Medley

The Path of Self-Reliance

Compiled by Nicholas Weeks

All you can do is to prepare the intellect: the impulse toward "soul-culture" must be furnished by the individual. Thrice fortunate they who can break through the vicious circle of modern influence and come up above the vapours! ... We have one word for all aspirants: try. [KH in Mahatma Letters, #54; 2nd Ed. #35.]

II 4 O Rama, listen to what I [Vasishtha] am about to say, which instruction is sure to remove the darkness of ignorance.  A well-sustained self-effort leads to success in every field of life.  Wherever one encounters failure, it is due to lack of self-effort.

Liberation produces selflessness; we lose our selfishness when we come to know the unity of the soul.  By effort one can attain knowledge which leads to salvation. This is obvious; but what is called God, destiny or fate is fictitious and is not seen. The dull and the ignorant created God, which is none other than self-effort of a past incarnation affecting one.
Self-effort, Rama, is that mental, verbal and physical action which is in accordance with the instructions of a holy person well versed in the scriptures. This will reveal the moon of spiritual bliss beyond the dark clouds of mental impurities. Such effort, continuous and constant, gives good results, all the rest is sheer madness.  The goal of self-effort is Self-realization.

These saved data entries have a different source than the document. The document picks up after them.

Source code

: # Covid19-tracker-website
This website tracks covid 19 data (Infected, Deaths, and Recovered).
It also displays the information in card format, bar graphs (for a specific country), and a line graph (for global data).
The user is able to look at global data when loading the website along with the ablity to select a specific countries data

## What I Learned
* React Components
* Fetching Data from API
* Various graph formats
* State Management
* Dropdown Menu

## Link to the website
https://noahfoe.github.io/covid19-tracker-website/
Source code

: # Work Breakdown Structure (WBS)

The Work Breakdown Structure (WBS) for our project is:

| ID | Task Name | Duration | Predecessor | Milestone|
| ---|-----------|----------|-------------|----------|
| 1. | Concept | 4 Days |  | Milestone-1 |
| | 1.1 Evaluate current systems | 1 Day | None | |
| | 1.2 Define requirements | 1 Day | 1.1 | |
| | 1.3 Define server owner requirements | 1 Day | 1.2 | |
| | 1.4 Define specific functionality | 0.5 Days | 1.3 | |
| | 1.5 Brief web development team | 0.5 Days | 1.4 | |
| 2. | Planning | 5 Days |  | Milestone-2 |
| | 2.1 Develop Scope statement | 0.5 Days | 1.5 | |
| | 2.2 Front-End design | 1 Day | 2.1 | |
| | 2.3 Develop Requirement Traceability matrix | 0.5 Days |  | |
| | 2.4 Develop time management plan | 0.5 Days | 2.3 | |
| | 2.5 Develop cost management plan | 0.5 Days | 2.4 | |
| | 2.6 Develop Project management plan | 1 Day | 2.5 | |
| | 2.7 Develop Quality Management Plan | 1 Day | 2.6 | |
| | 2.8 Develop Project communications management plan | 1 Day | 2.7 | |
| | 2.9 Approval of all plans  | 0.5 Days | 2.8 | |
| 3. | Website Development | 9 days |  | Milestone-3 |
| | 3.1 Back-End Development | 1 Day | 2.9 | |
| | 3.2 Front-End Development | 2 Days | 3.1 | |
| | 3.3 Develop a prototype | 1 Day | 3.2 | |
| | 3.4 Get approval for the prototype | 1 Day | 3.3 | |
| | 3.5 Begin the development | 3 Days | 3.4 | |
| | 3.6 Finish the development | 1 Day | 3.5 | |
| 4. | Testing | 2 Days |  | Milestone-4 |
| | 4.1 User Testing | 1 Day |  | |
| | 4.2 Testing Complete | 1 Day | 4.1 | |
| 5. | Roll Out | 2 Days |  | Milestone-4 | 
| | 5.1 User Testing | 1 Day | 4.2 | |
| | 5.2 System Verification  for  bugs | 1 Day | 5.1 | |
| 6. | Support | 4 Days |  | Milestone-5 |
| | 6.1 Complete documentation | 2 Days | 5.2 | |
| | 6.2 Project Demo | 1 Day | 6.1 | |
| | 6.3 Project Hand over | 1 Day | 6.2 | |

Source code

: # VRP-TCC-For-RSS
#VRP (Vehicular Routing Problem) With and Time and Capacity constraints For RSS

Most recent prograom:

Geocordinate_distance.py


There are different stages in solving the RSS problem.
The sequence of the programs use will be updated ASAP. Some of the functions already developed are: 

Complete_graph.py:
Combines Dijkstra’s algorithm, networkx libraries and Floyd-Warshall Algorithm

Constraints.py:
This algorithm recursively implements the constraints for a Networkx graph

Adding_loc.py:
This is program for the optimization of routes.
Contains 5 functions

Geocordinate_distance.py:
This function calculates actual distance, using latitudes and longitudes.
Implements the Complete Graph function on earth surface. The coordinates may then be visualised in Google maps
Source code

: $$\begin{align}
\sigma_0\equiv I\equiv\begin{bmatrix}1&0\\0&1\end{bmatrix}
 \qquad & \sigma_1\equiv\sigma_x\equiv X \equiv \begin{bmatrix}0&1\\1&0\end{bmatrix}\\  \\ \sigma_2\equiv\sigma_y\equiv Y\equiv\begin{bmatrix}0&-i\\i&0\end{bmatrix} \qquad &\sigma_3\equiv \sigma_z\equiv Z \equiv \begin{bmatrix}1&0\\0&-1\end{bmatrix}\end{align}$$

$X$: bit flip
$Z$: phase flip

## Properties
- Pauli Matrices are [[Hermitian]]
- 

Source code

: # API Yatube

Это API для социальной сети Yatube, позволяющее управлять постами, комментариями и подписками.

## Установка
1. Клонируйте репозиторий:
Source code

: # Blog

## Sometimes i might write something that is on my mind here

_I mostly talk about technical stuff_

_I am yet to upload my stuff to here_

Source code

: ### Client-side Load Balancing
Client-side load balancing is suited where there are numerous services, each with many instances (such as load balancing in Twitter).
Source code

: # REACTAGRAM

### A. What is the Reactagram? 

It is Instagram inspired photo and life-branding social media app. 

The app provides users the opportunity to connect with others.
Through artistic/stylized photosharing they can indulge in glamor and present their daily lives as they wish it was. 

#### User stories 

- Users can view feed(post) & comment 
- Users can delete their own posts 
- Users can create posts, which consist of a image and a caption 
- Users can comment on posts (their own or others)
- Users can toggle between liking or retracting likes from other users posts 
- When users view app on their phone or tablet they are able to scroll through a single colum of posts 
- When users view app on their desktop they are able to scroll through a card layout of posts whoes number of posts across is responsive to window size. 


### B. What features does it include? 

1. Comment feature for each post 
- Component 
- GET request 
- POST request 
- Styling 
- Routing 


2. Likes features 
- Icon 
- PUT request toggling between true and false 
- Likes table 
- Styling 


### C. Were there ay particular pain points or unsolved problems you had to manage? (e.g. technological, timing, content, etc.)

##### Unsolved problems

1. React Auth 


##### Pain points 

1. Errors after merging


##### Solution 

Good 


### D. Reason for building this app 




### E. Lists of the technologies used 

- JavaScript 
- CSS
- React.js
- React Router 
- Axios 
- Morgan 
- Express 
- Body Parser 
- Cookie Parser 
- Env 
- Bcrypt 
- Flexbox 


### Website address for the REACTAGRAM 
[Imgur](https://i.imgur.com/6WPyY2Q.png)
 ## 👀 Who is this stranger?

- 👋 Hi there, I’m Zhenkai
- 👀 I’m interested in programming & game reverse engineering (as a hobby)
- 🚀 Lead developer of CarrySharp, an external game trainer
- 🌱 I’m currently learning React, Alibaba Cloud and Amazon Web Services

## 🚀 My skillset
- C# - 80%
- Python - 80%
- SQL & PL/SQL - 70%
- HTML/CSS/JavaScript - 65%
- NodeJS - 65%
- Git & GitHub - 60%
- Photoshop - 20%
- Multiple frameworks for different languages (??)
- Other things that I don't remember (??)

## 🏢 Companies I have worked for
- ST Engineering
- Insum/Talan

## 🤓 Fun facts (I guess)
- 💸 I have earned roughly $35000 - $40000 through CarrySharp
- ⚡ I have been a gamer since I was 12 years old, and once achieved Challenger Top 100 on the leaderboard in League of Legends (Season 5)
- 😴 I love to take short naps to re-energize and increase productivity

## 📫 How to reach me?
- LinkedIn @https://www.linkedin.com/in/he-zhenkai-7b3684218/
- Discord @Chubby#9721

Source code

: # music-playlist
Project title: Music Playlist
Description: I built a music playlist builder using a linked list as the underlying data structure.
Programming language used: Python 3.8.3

It is only by such effort that Indra became king of heaven, that Brahma became the creator, and Vishnu and Shiva earned their place.  When right self-effort is sustained, one rises to that lofty state wherein ruling the vast earth is known as insignificant compared to the glory of Self-realization.

II 5 Self-effort is of two categories: that of past births and that of this present birth. Past efforts can be counteracted by current labors. There is constant conflict, like battling rams, between these two in this incarnation. That which is more powerful triumphs. Men of self-effort, by firm and long practice, can undo the past effort.

Self-effort which is not in accord with the scriptures is motivated by delusion. To go against scriptural injunctions will lead to disasters. Mental desire alone, without the needed action, is pure lunacy. It will not only be useless, but it will lead to further delusions.

There is no power greater than right action in the present. Hence, one should take recourse to self-effort, gritting one's teeth, and one should overcome evil by good and destiny by present effort. Even obstructions presented by the devas are due to bad actions in past lives.

One’s effort must be maintained until the past negative karma is overpowered.  The virtues of this life are bound to overcome the vices of past lives.  Therefore, one must cultivate serenity, self-control, reflection and meditation by his self-effort.

One must release oneself from the fetters of the world-process by the force of self-effort.  Have confidence in the Divine Self as one’s inner reality is needed to attain Liberation.

All great men and sages attained success through their self-effort.  Reliance on destiny or God is an expression of ignorance and this is the main cause of failure.

Self-effort must be sustained from a very early age in order that it may be powerful.  But self-effort devoid of wisdom leads to negative developments.  A self-effort that has been adopted in a sporadic manner will be unable to gather enough strength to overthrow past karmas.

The lazy man is worse than a donkey. One should never yield to laziness but strive to attain liberation, seeing that life is ebbing away every moment. Everyday one must think of the impermanent body and struggle to conquer the animal nature. He must take recourse to association with good and virtuous people. One should not revel in the filth known as sense-pleasures, even as a worm revels in pus. By good deeds, good will return to you; by bad deeds, bad will return. Nowhere is there any God, fortune or fate. One who ignores his present ability for self-effort for fear of his past bad actions, might as well fear his own two arms, thinking them dangling vipers.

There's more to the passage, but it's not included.